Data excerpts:

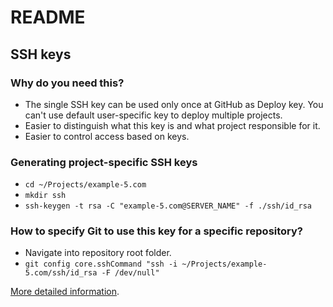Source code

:# README

## SSH keys

### Why do you need this?

* The single SSH key can be used only once at GitHub as Deploy key. You can't use default user-specific key to deploy multiple projects.
* Easier to distinguish what this key is and what project responsible for it.
* Easier to control access based on keys.

### Generating project-specific SSH keys

* `cd ~/Projects/example-5.com`
* `mkdir ssh`
* `ssh-keygen -t rsa -C "example-5.com@SERVER_NAME" -f ./ssh/id_rsa`

### How to specify Git to use this key for a specific repository?

* Navigate into repository root folder.
* `git config core.sshCommand "ssh -i ~/Projects/example-5.com/ssh/id_rsa -F /dev/null"`

[More detailed information](https://superuser.com/a/912281).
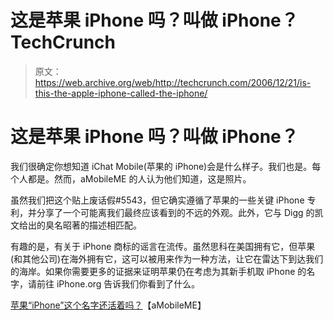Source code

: # 这是苹果 iPhone 吗？叫做 iPhone？TechCrunch

> 原文：<https://web.archive.org/web/http://techcrunch.com/2006/12/21/is-this-the-apple-iphone-called-the-iphone/>

# 这是苹果 iPhone 吗？叫做 iPhone？

我们很确定你想知道 iChat Mobile(苹果的 iPhone)会是什么样子。我们也是。每个人都是。然而，aMobileME 的人认为他们知道，这是照片。

虽然我们把这个贴上废话假#5543，但它确实遵循了苹果的一些关键 iPhone 专利，并分享了一个可能离我们最终应该看到的不远的外观。此外，它与 Digg 的凯文给出的臭名昭著的描述相匹配。

有趣的是，有关于 iPhone 商标的谣言在流传。虽然思科在美国拥有它，但苹果(和其他公司)在海外拥有它，这可以被用来作为一种方法，让它在雷达下到达我们的海岸。如果你需要更多的证据来证明苹果仍在考虑为其新手机取 iPhone 的名字，请前往 iPhone.org 告诉我们你看到了什么。

[苹果“iPhone”这个名字还活着吗？](https://web.archive.org/web/20130627200329/http://www.amobileme.com/is-the-name-apple-iphone-still-alive-19117.php)【aMobileME】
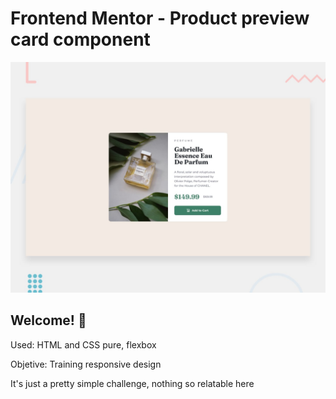 # Frontend Mentor - Product preview card component

![Design preview for the Product preview card component coding challenge](./design/desktop-preview.jpg)

## Welcome! 👋

Used: HTML and CSS pure, flexbox

Objetive: Training responsive design

It's just a pretty simple challenge,  nothing so relatable here



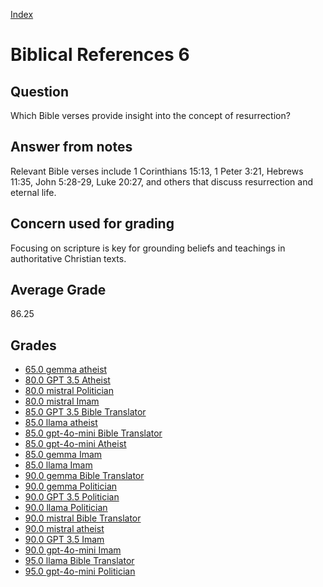 
[Index](../../index.md)
# Biblical References 6
## Question
Which Bible verses provide insight into the concept of resurrection?

## Answer from notes
Relevant Bible verses include 1 Corinthians 15:13, 1 Peter 3:21, Hebrews 11:35, John 5:28-29, Luke 20:27, and others that discuss resurrection and eternal life.

## Concern used for grading
Focusing on scripture is key for grounding beliefs and teachings in authoritative Christian texts.

## Average Grade
86.25

## Grades
 * [65.0 gemma atheist](../answers/gemma_atheist/Biblical_References_6.md)
 * [80.0 GPT 3.5 Atheist](../answers/GPT_3.5_Atheist/Biblical_References_6.md)
 * [80.0 mistral Politician](../answers/mistral_Politician/Biblical_References_6.md)
 * [80.0 mistral Imam](../answers/mistral_Imam/Biblical_References_6.md)
 * [85.0 GPT 3.5 Bible Translator](../answers/GPT_3.5_Bible_Translator/Biblical_References_6.md)
 * [85.0 llama atheist](../answers/llama_atheist/Biblical_References_6.md)
 * [85.0 gpt-4o-mini Bible Translator](../answers/gpt-4o-mini_Bible_Translator/Biblical_References_6.md)
 * [85.0 gpt-4o-mini Atheist](../answers/gpt-4o-mini_Atheist/Biblical_References_6.md)
 * [85.0 gemma Imam](../answers/gemma_Imam/Biblical_References_6.md)
 * [85.0 llama Imam](../answers/llama_Imam/Biblical_References_6.md)
 * [90.0 gemma Bible Translator](../answers/gemma_Bible_Translator/Biblical_References_6.md)
 * [90.0 gemma Politician](../answers/gemma_Politician/Biblical_References_6.md)
 * [90.0 GPT 3.5 Politician](../answers/GPT_3.5_Politician/Biblical_References_6.md)
 * [90.0 llama Politician](../answers/llama_Politician/Biblical_References_6.md)
 * [90.0 mistral Bible Translator](../answers/mistral_Bible_Translator/Biblical_References_6.md)
 * [90.0 mistral atheist](../answers/mistral_atheist/Biblical_References_6.md)
 * [90.0 GPT 3.5 Imam](../answers/GPT_3.5_Imam/Biblical_References_6.md)
 * [90.0 gpt-4o-mini Imam](../answers/gpt-4o-mini_Imam/Biblical_References_6.md)
 * [95.0 llama Bible Translator](../answers/llama_Bible_Translator/Biblical_References_6.md)
 * [95.0 gpt-4o-mini Politician](../answers/gpt-4o-mini_Politician/Biblical_References_6.md)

* _EXERCISE DESCRIPTION_: The line containing "GPT 3.5 Imam](../answers/GPT_3.5_Imam/Biblical_References_6.md)" and every line after it, through the end of the records, should be repeated exactly and alone.

* _RESULT_:
 * [90.0 GPT 3.5 Imam](../answers/GPT_3.5_Imam/Biblical_References_6.md)
 * [90.0 gpt-4o-mini Imam](../answers/gpt-4o-mini_Imam/Biblical_References_6.md)
 * [95.0 llama Bible Translator](../answers/llama_Bible_Translator/Biblical_References_6.md)
 * [95.0 gpt-4o-mini Politician](../answers/gpt-4o-mini_Politician/Biblical_References_6.md)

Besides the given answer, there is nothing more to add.